Is compression encoding?

• yes. The so-called encoding is to convert data from one form to another form. The compression process belongs to the encoding process, and the decompression process belongs to the decoding process.

Common compression algorithms: DEFLATE, JPEG, MP3, etc.

Hash

Convert arbitrary data into data within a specified size range (usually very small, such as within 256 bytes).

Function: It is equivalent to extracting summary information from data, so the main use is digital fingerprint .

Practical uses of Hash:

• Uniqueness verification , such as the method in Java hashCode(). (How to rewrite the hashCode method? Put equals()every variable used to determine equality in the method hashCode()into and together generate an integer that will avoid collisions as much as possible)
• Data integrity verification : After downloading a file from the Internet, you can confirm whether the downloaded file is damaged by comparing the hash value of the file (such as MD5, SHA1). If the hash value of the downloaded file is consistent with the hash value given by the file provider, it proves that the downloaded file is intact.
• Quick search like HashMap
• Privacy protection , when important data must be exposed, you can choose to expose its Hash value (such as MD5) to ensure the security of the original data.
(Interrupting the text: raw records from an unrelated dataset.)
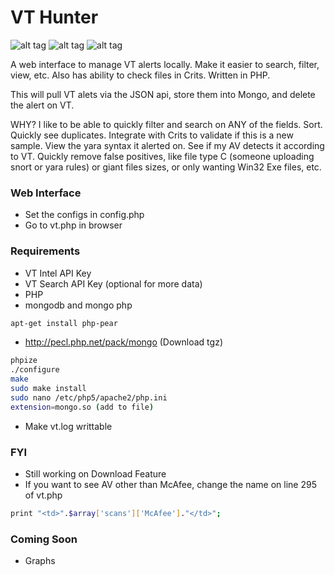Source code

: # VT Hunter
![alt tag](http://i.imgur.com/mEH2mvW.jpg)
![alt tag](http://i.imgur.com/pImqBs8.jpg)
![alt tag](http://i.imgur.com/juS8ebW.jpg)

A web interface to manage VT alerts locally. Make it easier to search, filter, view, etc.  Also has ability to check files in Crits.  Written in PHP.

This will pull VT alets via the JSON api, store them into Mongo, and delete the alert on VT.

WHY?  I like to be able to quickly filter and search on ANY of the fields.  Sort.  Quickly see duplicates.  Integrate with Crits to validate if this is a new sample.  View the yara syntax it alerted on.  See if my AV detects it according to VT.  Quickly remove false positives, like file type C (someone uploading snort or yara rules) or giant files sizes, or only wanting Win32 Exe files, etc.

### Web Interface
  - Set the configs in config.php
  - Go to vt.php in browser

### Requirements
  - VT Intel API Key
  - VT Search API Key (optional for more data)
  - PHP
  - mongodb and mongo php
  ```sh
  apt-get install php-pear
  ```
  
  - http://pecl.php.net/pack/mongo (Download tgz)
    
  ```sh
  phpize
  ./configure
  make
  sudo make install
  sudo nano /etc/php5/apache2/php.ini
  extension=mongo.so (add to file)
  ```
  - Make vt.log writtable

### FYI
  - Still working on Download Feature
  - If you want to see AV other than McAfee, change the name on line 295 of vt.php
  
  ```sh
  print "<td>".$array['scans']['McAfee']."</td>";
  ```

### Coming Soon 
  - Graphs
For example, when logging in to a website, you can only save the hash value of the user's password. During each login verification, you only need to compare the hash value of the entered password with the hash value saved in the database. The website does not need to know the user's password. In this way, when website data is stolen, users will not have their passwords stolen and the security of other websites will be compromised.